■ **EXERCISE DESCRIPTION**: Skip the pictures, please, and write out exactly the lines from the opening of the data through the line containing "如何在 Android 中将可序列化对象从一个活动传递到另一个活动？".

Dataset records
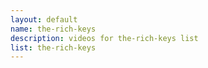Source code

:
 ```yaml
--- 
layout: default
name: the-rich-keys
description: videos for the-rich-keys list
list: the-rich-keys
---
```


<div class="player">
<div id="player"><!-- "https://www.youtube.com/watch?v={{site.data.lists[page.list][0]}}" --></div>
</div>

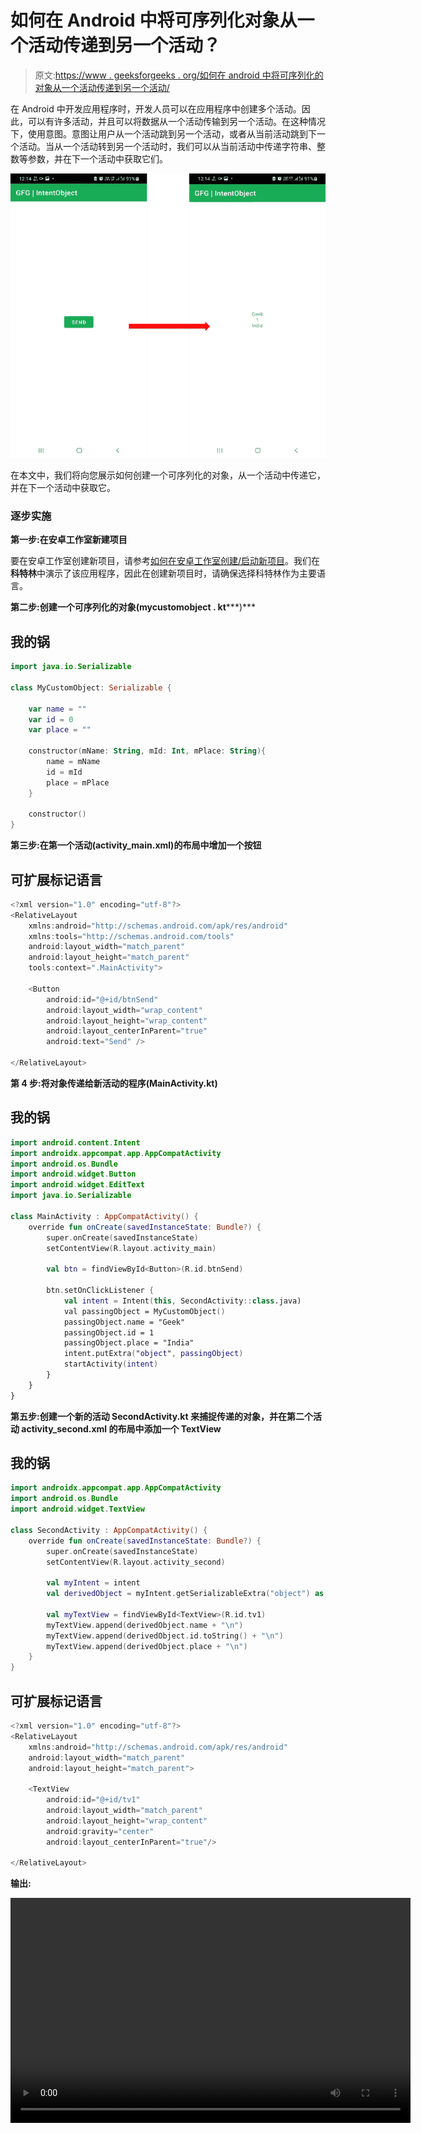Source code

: # 如何在 Android 中将可序列化对象从一个活动传递到另一个活动？

> 原文:[https://www . geeksforgeeks . org/如何在 android 中将可序列化的对象从一个活动传递到另一个活动/](https://www.geeksforgeeks.org/how-to-pass-a-serializable-object-from-one-activity-to-another-activity-in-android/)

在 Android 中开发应用程序时，开发人员可以在应用程序中创建多个活动。因此，可以有许多活动，并且可以将数据从一个活动传输到另一个活动。在这种情况下，使用意图。意图让用户从一个活动跳到另一个活动，或者从当前活动跳到下一个活动。当从一个活动转到另一个活动时，我们可以从当前活动中传递字符串、整数等参数，并在下一个活动中获取它们。

![](img/f9376df835122bb8472a86fb014f3b6f.png)

在本文中，我们将向您展示如何创建一个可序列化的对象，从一个活动中传递它，并在下一个活动中获取它。

### 逐步实施

**第一步:在安卓工作室新建项目**

要在安卓工作室创建新项目，请参考[如何在安卓工作室创建/启动新项目](https://www.geeksforgeeks.org/android-how-to-create-start-a-new-project-in-android-studio/)。我们在**科特林**中演示了该应用程序，因此在创建新项目时，请确保选择科特林作为主要语言。

**第二步:创建一个可序列化的对象(mycustomobject . kt*****)***

## 我的锅

```kt
import java.io.Serializable

class MyCustomObject: Serializable {

    var name = ""
    var id = 0
    var place = ""

    constructor(mName: String, mId: Int, mPlace: String){
        name = mName
        id = mId
        place = mPlace
    }

    constructor()
}
```

**第三步:在第一个活动(activity_main.xml)的布局中增加一个按钮**

## 可扩展标记语言

```kt
<?xml version="1.0" encoding="utf-8"?>
<RelativeLayout 
    xmlns:android="http://schemas.android.com/apk/res/android"
    xmlns:tools="http://schemas.android.com/tools"
    android:layout_width="match_parent"
    android:layout_height="match_parent"
    tools:context=".MainActivity">

    <Button
        android:id="@+id/btnSend"
        android:layout_width="wrap_content"
        android:layout_height="wrap_content"
        android:layout_centerInParent="true"
        android:text="Send" />

</RelativeLayout>
```

**第 4 步:将对象传递给新活动的程序(MainActivity.kt)**

## 我的锅

```kt
import android.content.Intent
import androidx.appcompat.app.AppCompatActivity
import android.os.Bundle
import android.widget.Button
import android.widget.EditText
import java.io.Serializable

class MainActivity : AppCompatActivity() {
    override fun onCreate(savedInstanceState: Bundle?) {
        super.onCreate(savedInstanceState)
        setContentView(R.layout.activity_main)

        val btn = findViewById<Button>(R.id.btnSend)

        btn.setOnClickListener {
            val intent = Intent(this, SecondActivity::class.java)
            val passingObject = MyCustomObject()
            passingObject.name = "Geek"
            passingObject.id = 1
            passingObject.place = "India"
            intent.putExtra("object", passingObject)
            startActivity(intent)
        }
    }
}
```

**第五步:创建一个新的活动 SecondActivity.kt 来捕捉传递的对象，并在第二个活动 activity_second.xml 的布局中添加一个 TextView**

## 我的锅

```kt
import androidx.appcompat.app.AppCompatActivity
import android.os.Bundle
import android.widget.TextView

class SecondActivity : AppCompatActivity() {
    override fun onCreate(savedInstanceState: Bundle?) {
        super.onCreate(savedInstanceState)
        setContentView(R.layout.activity_second)

        val myIntent = intent
        val derivedObject = myIntent.getSerializableExtra("object") as MyCustomObject

        val myTextView = findViewById<TextView>(R.id.tv1)
        myTextView.append(derivedObject.name + "\n")
        myTextView.append(derivedObject.id.toString() + "\n")
        myTextView.append(derivedObject.place + "\n")
    }
}
```

## 可扩展标记语言

```kt
<?xml version="1.0" encoding="utf-8"?>
<RelativeLayout 
    xmlns:android="http://schemas.android.com/apk/res/android"
    android:layout_width="match_parent"
    android:layout_height="match_parent">

    <TextView
        android:id="@+id/tv1"
        android:layout_width="match_parent"
        android:layout_height="wrap_content"
        android:gravity="center"
        android:layout_centerInParent="true"/>

</RelativeLayout>
```

**输出:**

<video class="wp-video-shortcode" id="video-656490-1" width="640" height="360" preload="metadata" controls=""><source type="video/mp4" src="https://media.geeksforgeeks.org/wp-content/uploads/20210728203219/output117.mp4?_=1">[https://media.geeksforgeeks.org/wp-content/uploads/20210728203219/output117.mp4](https://media.geeksforgeeks.org/wp-content/uploads/20210728203219/output117.mp4)</video>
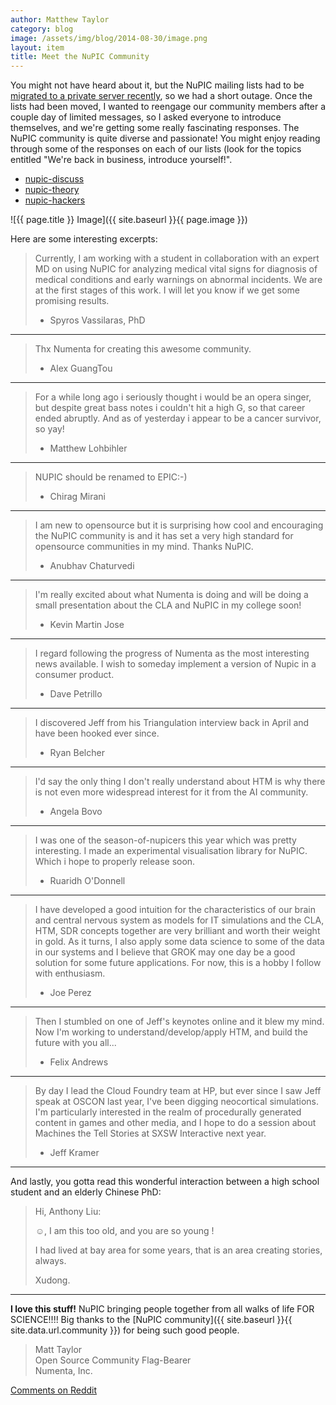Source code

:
 ```yaml
---
author: Matthew Taylor
category: blog
image: /assets/img/blog/2014-08-30/image.png
layout: item
title: Meet the NuPIC Community
---
```


You might not have heard about it, but the NuPIC mailing lists had to be
[migrated to a private server recently](http://lists.numenta.org/pipermail/nupic_lists.numenta.org/2014-August/009295.html),
so we had a short outage. Once the lists had been moved, I wanted to reengage
our community members after a couple day of limited messages, so I asked
everyone to introduce themselves, and we're getting some really fascinating
responses. The NuPIC community is quite diverse and passionate! You might enjoy
reading through some of the responses on each of our lists (look for the topics
entitled "We're back in business, introduce yourself!".

- <i></i> [nupic-discuss](http://lists.numenta.org/pipermail/nupic_lists.numenta.org/2014-August/thread.html#9308)
- <i></i> [nupic-theory](http://lists.numenta.org/pipermail/nupic-theory_lists.numenta.org/2014-August/thread.html#1170)
- <i></i> [nupic-hackers](http://lists.numenta.org/pipermail/nupic-hackers_lists.numenta.org/2014-August/thread.html#2519)

![{{ page.title }} Image]({{ site.baseurl }}{{ page.image }})

Here are some interesting excerpts:

> Currently, I am working with a student in collaboration with an expert MD on using NuPIC for analyzing medical vital signs for diagnosis of medical conditions and early warnings on abnormal incidents. We are at the first stages of this work. I will let you know if we get some promising results.
>
> - Spyros Vassilaras, PhD

* * *

> Thx Numenta for creating this awesome community.
>
> - Alex GuangTou

* * *

> For a while long ago i seriously thought i would be an opera singer, but despite great bass notes i couldn't hit a high G, so that career ended abruptly. And as of yesterday i appear to be a cancer survivor, so yay!
>
> - Matthew Lohbihler

* * *

> NUPIC should be renamed to EPIC:-)
>
> - Chirag Mirani

* * *

> I am new to opensource but it is surprising how cool and encouraging the NuPIC community is and it has set a very high standard for opensource communities in my mind. Thanks NuPIC.
>
> - Anubhav Chaturvedi

* * *

> I'm really excited about what Numenta is doing and will be doing a small presentation about the CLA and NuPIC in my college soon!
>
> - Kevin Martin Jose

* * *

> I regard following the progress of Numenta as the most interesting news available. I wish to someday implement a version of Nupic in a consumer product.
>
> - Dave Petrillo

* * *

> I discovered Jeff from his Triangulation interview back in April and have been hooked ever since.
>
> - Ryan Belcher

* * *

> I'd say the only thing I don't really understand about HTM is why there is not even more widespread interest for it from the AI community.
>
> - Angela Bovo

* * *

> I was one of the season-of-nupicers this year which was pretty interesting. I made an experimental visualisation library for NuPIC. Which i hope to  properly release soon.
>
> - Ruaridh O'Donnell

* * *

> I have developed a good intuition for the characteristics of our brain and central nervous system as models for IT simulations and the CLA, HTM, SDR concepts together are very brilliant and worth their weight in gold. As it turns, I also apply some data science to some of the data in our systems and I believe that GROK may one day be a good solution for some future applications.  For now, this is a hobby I follow with enthusiasm.
>
> - Joe Perez

* * *

> Then I stumbled on one of Jeff's keynotes online and it blew my mind. Now I'm working to understand/develop/apply HTM, and build the future with you all...
>
> - Felix Andrews

* * *

> By day I lead the Cloud Foundry team at HP, but ever since I saw Jeff speak at OSCON last year, I've been digging neocortical simulations.  I'm particularly interested in the realm of procedurally generated content in games and other media, and I hope to do a session about Machines the Tell Stories at SXSW Interactive next year.
>
> - Jeff Kramer

* * *

And lastly, you gotta read this wonderful interaction between a high school
student and an elderly Chinese PhD:

> Hi, Anthony Liu:
>
> ☺,  I am this too old, and you are so young !
>
> I had lived at bay area for some years, that is an area creating stories, always.
>
> Xudong.

* * *

**I love this stuff!** NuPIC bringing people together from all walks of life
FOR SCIENCE!!!! Big thanks to the
[NuPIC community]({{ site.baseurl }}{{ site.data.url.community }}) for being
such good people.

> Matt Taylor <br/>
> Open Source Community Flag-Bearer <br/>
> Numenta, Inc.

[Comments on Reddit](http://www.reddit.com/r/MachineLearning/comments/2f0vn2/meet_the_nupic_community/)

■ **REPLY**:
Source code

:
 ```yaml
--- 
layout: default
name: the-rich-keys
description: videos for the-rich-keys list
list: the-rich-keys
---
```


<div class="player">
<div id="player"><!-- "https://www.youtube.com/watch?v={{site.data.lists[page.list][0]}}" --></div>
</div>

Source code

: # 如何在 Android 中将可序列化对象从一个活动传递到另一个活动？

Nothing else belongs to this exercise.